"Catch a Star 2007" winners at Calar Alto
One of the teams of winners of the 2007 edition of ESO contest "Catch a Star" enjoyed their prize in June 2008: a four days visit to Calar Alto Observatory offered by the Spanish Council for Scientific Research (CSIC). During their stay at these Spanish-German facilities placed in South-Eastern Spain, they had the opportunity to learn how a modern observatory is organised, how do modern telescopes and instruments work, and how real astronomical observations are performed.
The students Remi Takase, Victor Raimbault and Thomas Salez won one of the prizes of the 2007 edition of ESO contest "Catch a Star". They performed an interesting work, Light on Dark Matter, where they drew a detailed landscape of dark matter in the universe, from galactic to cosmological scales, from both a theoretical and practical points of view, including the real, hands-on treatment of spectra from edge-on spiral galaxies to derive their rotation curves, whose interpretation leads to the evidence for dark matter inside disk galaxies. These students came from the very prestigious Lycée Louis le Grand, at Paris (France), and their work was directed by their professor Michel Faye, from the same school.
The team (students and professor) spent more than three days at the observatory, during which they got in touch with all telescopes of the German Spanish Astronomical Centre, their instrumentation, control rooms and ancillary installations. They also got acquainted with the history of the observatory and had the experience of attending real-life night-time astronomical observations: they learned how high-dispersion spectra were taken in the frame of the ground support for COROT space mission, with the 2.2 m telescope and FOCES spectrograph. They also got a glance on how the 3.5 m telescope was used with Omega-Cass camera, for the observation of giant stars in their pre-planetary nebula stage.

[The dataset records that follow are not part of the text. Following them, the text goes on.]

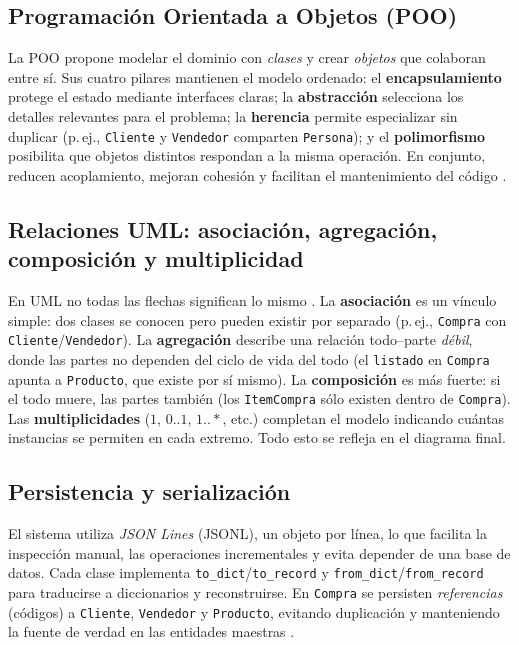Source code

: \documentclass[11pt]{article}
\begin{document}
\subsection{Programación Orientada a Objetos (POO)}
La POO propone modelar el dominio con \emph{clases} y crear \emph{objetos} que colaboran entre sí. Sus cuatro pilares mantienen el modelo ordenado: el \textbf{encapsulamiento} protege el estado mediante interfaces claras; la \textbf{abstracción} selecciona los detalles relevantes para el problema; la \textbf{herencia} permite especializar sin duplicar (p.\,ej., \texttt{Cliente} y \texttt{Vendedor} comparten \texttt{Persona}); y el \textbf{polimorfismo} posibilita que objetos distintos respondan a la misma operación. En conjunto, reducen acoplamiento, mejoran cohesión y facilitan el mantenimiento del código \cite{morero2000,rumbaugh1999}.


\subsection{Relaciones UML: asociación, agregación, composición y multiplicidad}
En UML no todas las flechas significan lo mismo \cite{rumbaugh1999,fowler2004,uml_diagrams}. La \textbf{asociación} es un vínculo simple: dos clases se conocen pero pueden existir por separado (p.\,ej., \texttt{Compra} con \texttt{Cliente}/\texttt{Vendedor}). La \textbf{agregación} describe una relación todo–parte \emph{débil}, donde las partes no dependen del ciclo de vida del todo (el \texttt{listado} en \texttt{Compra} apunta a \texttt{Producto}, que existe por sí mismo). La \textbf{composición} es más fuerte: si el todo muere, las partes también (los \texttt{ItemCompra} sólo existen dentro de \texttt{Compra}). Las \textbf{multiplicidades} (\(1\), \(0..1\), \(1..*\), etc.) completan el modelo indicando cuántas instancias se permiten en cada extremo. Todo esto se refleja en el diagrama final.


\subsection{Persistencia y serialización}
El sistema utiliza \textit{JSON Lines} (JSONL), un objeto por línea, lo que facilita la inspección manual, las operaciones incrementales y evita depender de una base de datos. Cada clase implementa \texttt{to\_dict}/\texttt{to\_record} y \texttt{from\_dict}/\texttt{from\_record} para traducirse a diccionarios y reconstruirse. En \texttt{Compra} se persisten \emph{referencias} (códigos) a \texttt{Cliente}, \texttt{Vendedor} y \texttt{Producto}, evitando duplicación y manteniendo la fuente de verdad en las entidades maestras \cite{json_org,python_docs}.
\end{document}
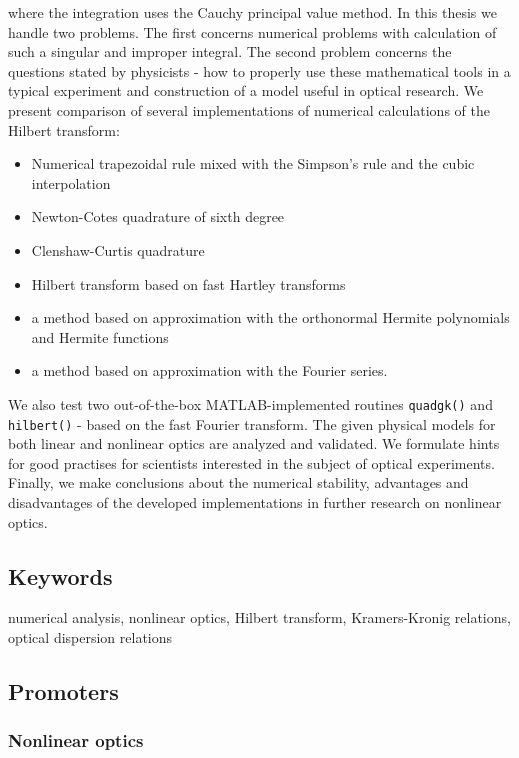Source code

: \documentclass[12pt,twoside,a4paper]{article}
\def\emptyline{\vspace{12pt}}
\numberwithin{equation}{subsection}
\numberwithin{figure}{subsection}
\begin{document}
where the integration uses the Cauchy principal value method. In this thesis we handle two problems. The first concerns numerical
problems with calculation of such a singular and improper integral. The second problem concerns the questions stated by physicists
- how to properly use these mathematical tools in a typical experiment and construction of a model useful in optical research. We
present comparison of several implementations of numerical calculations of the Hilbert transform:

\begin{itemize} \label{used_methods}
 \item Numerical trapezoidal rule mixed with the Simpson's rule and the
cubic interpolation
 \item Newton-Cotes quadrature of sixth degree
 \item Clenshaw-Curtis quadrature
 \item Hilbert transform based on fast Hartley transforms
 \item a method based on approximation with the orthonormal Hermite polynomials and Hermite functions
 \item a method based on approximation with the Fourier series.
\end{itemize}

We also test two out-of-the-box MATLAB-implemented routines \texttt{quadgk()} and \texttt{hilbert()} - based on the fast Fourier
transform. The given physical models for both linear and nonlinear optics are analyzed and validated. We formulate hints for good
practises for scientists interested in the subject of optical experiments. Finally, we make conclusions about the numerical stability, advantages
and disadvantages of the developed implementations in further research on nonlinear optics.

\emptyline

\subsection*{Keywords} \label{chap:abstract_keywords}
numerical analysis, nonlinear optics, Hilbert transform, Kramers-Kronig relations, optical dispersion relations

\subsection*{Promoters} \label{chap:abstract_promotors}

\subsubsection*{Nonlinear optics}
\end{document}
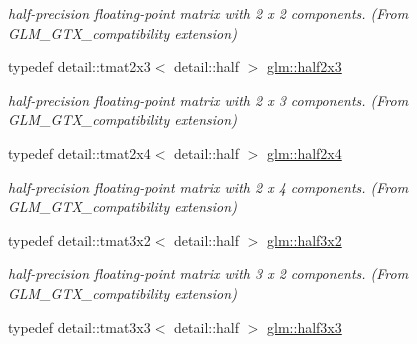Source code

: \begin{DoxyCompactItemize}
\begin{DoxyCompactList}\small\item\em half-\/precision floating-\/point matrix with 2 x 2 components. (From G\+L\+M\+\_\+\+G\+T\+X\+\_\+compatibility extension) \end{DoxyCompactList}\item 
\hypertarget{group__gtx__compatibility_ga0e518064506fff03092df56d20fe2430}{}typedef detail\+::tmat2x3$<$ detail\+::half $>$ \hyperlink{group__gtx__compatibility_ga0e518064506fff03092df56d20fe2430}{glm\+::half2x3}\label{group__gtx__compatibility_ga0e518064506fff03092df56d20fe2430}

\begin{DoxyCompactList}\small\item\em half-\/precision floating-\/point matrix with 2 x 3 components. (From G\+L\+M\+\_\+\+G\+T\+X\+\_\+compatibility extension) \end{DoxyCompactList}\item 
\hypertarget{group__gtx__compatibility_gaaed7bbe12749cdc0d4baf92063e523ea}{}typedef detail\+::tmat2x4$<$ detail\+::half $>$ \hyperlink{group__gtx__compatibility_gaaed7bbe12749cdc0d4baf92063e523ea}{glm\+::half2x4}\label{group__gtx__compatibility_gaaed7bbe12749cdc0d4baf92063e523ea}

\begin{DoxyCompactList}\small\item\em half-\/precision floating-\/point matrix with 2 x 4 components. (From G\+L\+M\+\_\+\+G\+T\+X\+\_\+compatibility extension) \end{DoxyCompactList}\item 
\hypertarget{group__gtx__compatibility_gaf3575ca960978c71cea0a331491c7655}{}typedef detail\+::tmat3x2$<$ detail\+::half $>$ \hyperlink{group__gtx__compatibility_gaf3575ca960978c71cea0a331491c7655}{glm\+::half3x2}\label{group__gtx__compatibility_gaf3575ca960978c71cea0a331491c7655}

\begin{DoxyCompactList}\small\item\em half-\/precision floating-\/point matrix with 3 x 2 components. (From G\+L\+M\+\_\+\+G\+T\+X\+\_\+compatibility extension) \end{DoxyCompactList}\item 
\hypertarget{group__gtx__compatibility_ga77483a34e4d7367fda6615e9b000aa32}{}typedef detail\+::tmat3x3$<$ detail\+::half $>$ \hyperlink{group__gtx__compatibility_ga77483a34e4d7367fda6615e9b000aa32}{glm\+::half3x3}\label{group__gtx__compatibility_ga77483a34e4d7367fda6615e9b000aa32}


\end{DoxyCompactItemize}

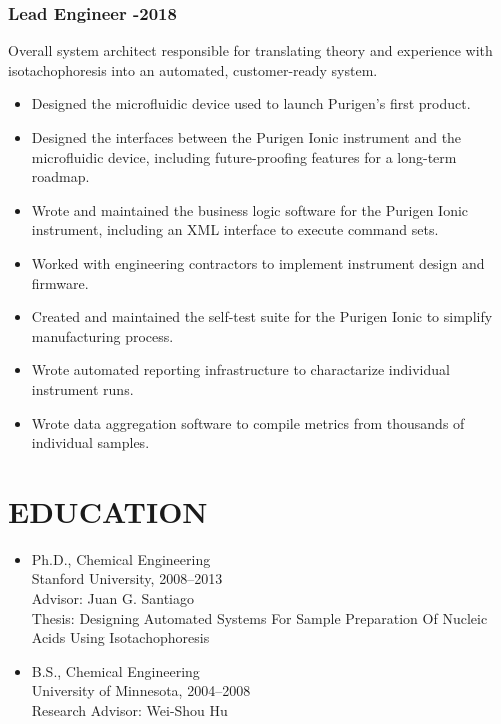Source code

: \documentclass{res}
\begin{document}
\begin{resume}
\pagebreak

    \subsubsection{Lead Engineer -2018}
      \vspace{-0.1in}
      Overall system architect responsible for translating theory and experience with isotachophoresis
      into an automated, customer-ready system.
      \vspace{0.1in}
      \begin{itemize}
        \item Designed the microfluidic device used to launch Purigen's first product.
        \item Designed the interfaces between the Purigen Ionic instrument and the microfluidic device, including future-proofing features for a long-term roadmap.
        \item Wrote and maintained the business logic software for the Purigen Ionic instrument, including an XML interface to execute command sets.
        \item Worked with engineering contractors to implement instrument design and firmware.
        \item Created and maintained the self-test suite for the Purigen Ionic to simplify manufacturing process.
        \item Wrote automated reporting infrastructure to charactarize individual instrument runs.
        \item Wrote data aggregation software to compile metrics from thousands of individual samples.
      \end{itemize}



\section{EDUCATION}
    \begin{itemize}
  		\item{Ph.D., Chemical Engineering}\\
		  Stanford University, 2008--2013 \\
  		Advisor: Juan G. Santiago\\
      Thesis: Designing Automated Systems For Sample Preparation Of Nucleic Acids Using Isotachophoresis
  	  \item{B.S., Chemical Engineering}\\
		  University of Minnesota, 2004--2008 \\
      Research Advisor: Wei-Shou Hu
    \end{itemize}


\end{resume}
\end{document}
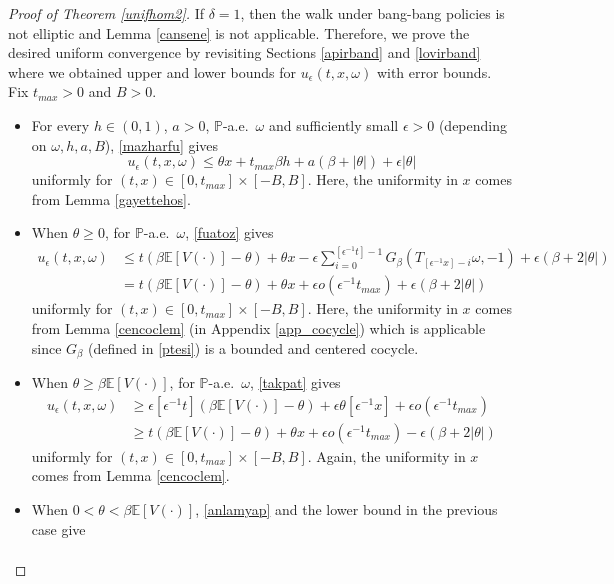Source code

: \documentclass[a4paper]{amsart}
\numberwithin{equation}{section}
\theoremstyle{plain}
\theoremstyle{remark}
\begin{document}
\begin{proof}[Proof of Theorem \ref{unifhom2}]
If $\delta = 1$, then the walk under bang-bang policies is not elliptic and Lemma \ref{cansene} is not applicable. Therefore, we prove the desired uniform convergence by revisiting Sections \ref{apirband} and \ref{lovirband} where we obtained upper and lower bounds for $u_{\epsilon}(t,x,\omega)$ with error bounds. Fix $t_{max}>0$ and $B>0$.
\begin{itemize}
	\item For every $h\in(0,1)$, $a>0$, $\mathbb{P}$-a.e.\ $\omega$ and sufficiently small ${\epsilon}>0$ (depending on $\omega,h,a,B$), \eqref{mazharfu} gives
	$$u_{\epsilon}(t,x,\omega) \le \theta x + t_{max}\beta h + a(\beta + |\theta|) + {\epsilon}|\theta|$$
	uniformly for $(t,x)\in[0,t_{max}]\times[-B,B]$. Here, the uniformity in $x$ comes from Lemma \ref{gayettehos}.
	\item When $\theta\ge 0$, for $\mathbb{P}$-a.e.\ $\omega$, \eqref{fuatoz} gives
    \begin{align*}
    u_{\epsilon}(t,x,\omega) &\le t(\beta\mathbb{E}[V(\cdot)] - \theta) + \theta x - {\epsilon}\sum_{i=0}^{[{\epsilon^{-1}} t] - 1}G_\beta(T_{[{\epsilon^{-1}} x] - i}\omega,-1) + {\epsilon}(\beta + 2|\theta|)\\
    &= t(\beta\mathbb{E}[V(\cdot)] - \theta) + \theta x + {\epsilon} o({\epsilon^{-1}} t_{max}) + {\epsilon}(\beta + 2|\theta|)
    \end{align*}
    uniformly for $(t,x)\in[0,t_{max}]\times[-B,B]$. Here, the uniformity in $x$ comes from Lemma \ref{cencoclem} (in Appendix \ref{app_cocycle}) which is applicable since $G_\beta$ (defined in \eqref{ptesi}) is a bounded and centered cocycle.
    \item When $\theta\ge\beta\mathbb{E}[V(\cdot)]$, for $\mathbb{P}$-a.e.\ $\omega$, \eqref{takpat} gives
    \begin{align*}
    u_{\epsilon}(t,x,\omega) &\ge {\epsilon}[{\epsilon^{-1}} t](\beta\mathbb{E}[V(\cdot)] - \theta) + {\epsilon}\theta[{\epsilon^{-1}} x] + {\epsilon} o({\epsilon^{-1}} t_{max})\\
    &\ge t(\beta\mathbb{E}[V(\cdot)] - \theta) + \theta x + {\epsilon} o({\epsilon^{-1}} t_{max}) - {\epsilon}(\beta + 2|\theta|)
    \end{align*}
    uniformly for $(t,x)\in[0,t_{max}]\times[-B,B]$. Again, the uniformity in $x$ comes from Lemma \ref{cencoclem}.
    \item When $0<\theta<\beta\mathbb{E}[V(\cdot)]$, \eqref{anlamyap} and the lower bound in the previous case give
    \begin{align*}

\end{align*}
\end{itemize}
\end{proof}
\end{document}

During the later days of their stay at Spain, Catch a Star winners paid visits to the main monuments and touristic places in Almería and Granada cities, including a guided tour at Granada's science museum, Parque de las Ciencias.
We hope that their real-life experience at Calar Alto observatory will boost the students' interest for science in general, and for astronomy in particular. It was a pleasure having you with us these days.